The second time I went, Callaghan came with me, and he took pics of the tank while I was inside:
Evidently, there are “sensory deprivation tanks” that allow for light, music, colors (I’ve heard a couple of mentions of colors, but I’m not sure what that means… colors of lights…?) and communication with a staff person via intercom. I’ve seen pics of these tanks online. They’re round and they look like pods, serene and blue, with lids that close like clamshells.
Whereas this thing I go into looks like a cross between a coffin and an ice chest.
This tank is exactly what it says it is: it’s designed to deprive you of your senses. It’s used for flotation therapy, too, but you don’t get to control the environment with niceties that contradict its name.
It’s pitch-black inside, and there’s no option for light. There’s no sound, and no option for music. There’s no intercom, so no option for communication.* There’s no level change or ledge or shelving inside, and nothing to grasp… the interior walls and floor are slick, and there’s nothing to hold onto. The tank is filled with heated water, so the air inside is humid and warm. You’re floating on top of the nearly-body-temperature water because it’s loaded with Dead Sea and Epsom salts; your body is suspended in a zero-gravity environment.

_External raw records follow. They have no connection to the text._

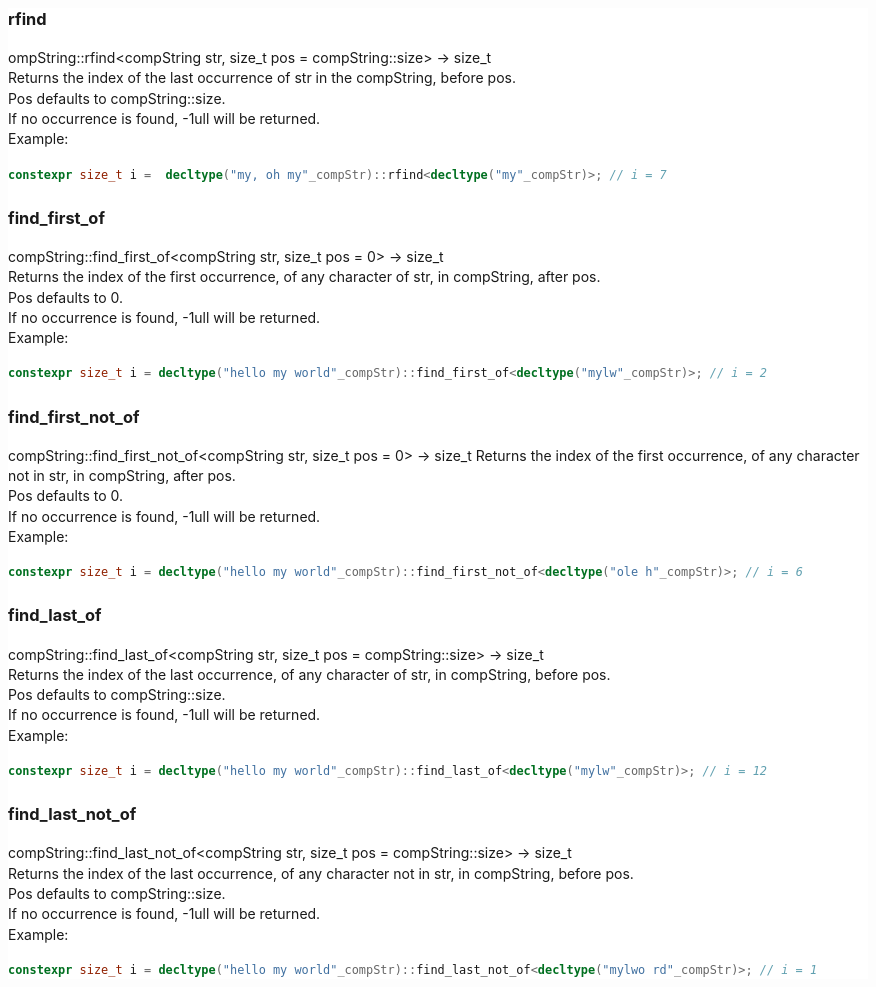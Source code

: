 ### rfind 
ompString::rfind\<compString str, size_t pos = compString::size> -> size_t<br>
Returns the index of the last occurrence of str in the compString, before pos.<br>
Pos defaults to compString::size.<br>
If no occurrence is found, -1ull will be returned.<br>
Example:<br>
```cpp
constexpr size_t i =  decltype("my, oh my"_compStr)::rfind<decltype("my"_compStr)>; // i = 7
```

### find_first_of
compString::find_first_of\<compString str, size_t pos = 0> -> size_t<br>
Returns the index of the first occurrence, of any character of str, in compString, after pos.<br>
Pos defaults to 0.<br>
If no occurrence is found, -1ull will be returned.<br>
Example:<br>
```cpp
constexpr size_t i = decltype("hello my world"_compStr)::find_first_of<decltype("mylw"_compStr)>; // i = 2
```

### find_first_not_of
compString::find_first_not_of\<compString str, size_t pos = 0> -> size_t
Returns the index of the first occurrence, of any character not in str, in compString, after pos.<br>
Pos defaults to 0.<br>
If no occurrence is found, -1ull will be returned.<br>
Example:<br>
```cpp
constexpr size_t i = decltype("hello my world"_compStr)::find_first_not_of<decltype("ole h"_compStr)>; // i = 6
```

### find_last_of
compString::find_last_of\<compString str, size_t pos = compString::size> -> size_t<br>
Returns the index of the last occurrence, of any character of str, in compString, before pos.<br>
Pos defaults to compString::size.<br>
If no occurrence is found, -1ull will be returned.<br>
Example:<br>
```cpp
constexpr size_t i = decltype("hello my world"_compStr)::find_last_of<decltype("mylw"_compStr)>; // i = 12
```

### find_last_not_of
compString::find_last_not_of\<compString str, size_t pos = compString::size> -> size_t<br>
Returns the index of the last occurrence, of any character not in str, in compString, before pos.<br>
Pos defaults to compString::size.<br>
If no occurrence is found, -1ull will be returned.<br>
Example:<br>
```cpp
constexpr size_t i = decltype("hello my world"_compStr)::find_last_not_of<decltype("mylwo rd"_compStr)>; // i = 1
```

It almost feels like your body doesn’t even exist. And that, I suppose, is one of the broader points of the experience: you lose sense of your physical self, so you can go in the other direction and explore inward, in the depths of your mind, and outward, maybe, into an expanse of limitless unknown, where you can make discoveries about yourself and your place in the universe, and so on, and so forth.
So far, the only epiphany I’ve had in the damn tank is that I still get mad when I get hit.
The tank got on my bad side when it shut me in before I was ready that first time. It also made me angry at myself, which fueled my motivation even more. There’s nothing like losing to light a fire under your ass.
I will put myself into this tank until I can withstand it for a full hour with the door closed and no one else in the room. Then we’ll see who has claustrophobia!!
Plenty of people (probably most people) enter this tank for sensory-deprived flotation therapy, and they have a lovely time from the get-go with no problem at all. But for a claustrophobic person – I’m thinking it’s safe to speak on behalf of us all – this tank presents a considerable mental challenge. That’s why I’m doing it. I’m up for it. BRING IT.
Part 2 of Day 2 coming on Tuesday.
*When the staff person told me that there’s no intercom/communication system, I asked her how someone could alert her if there was a problem requiring immediate assistance. She assured me that they could hear if someone was “splashing around in there.”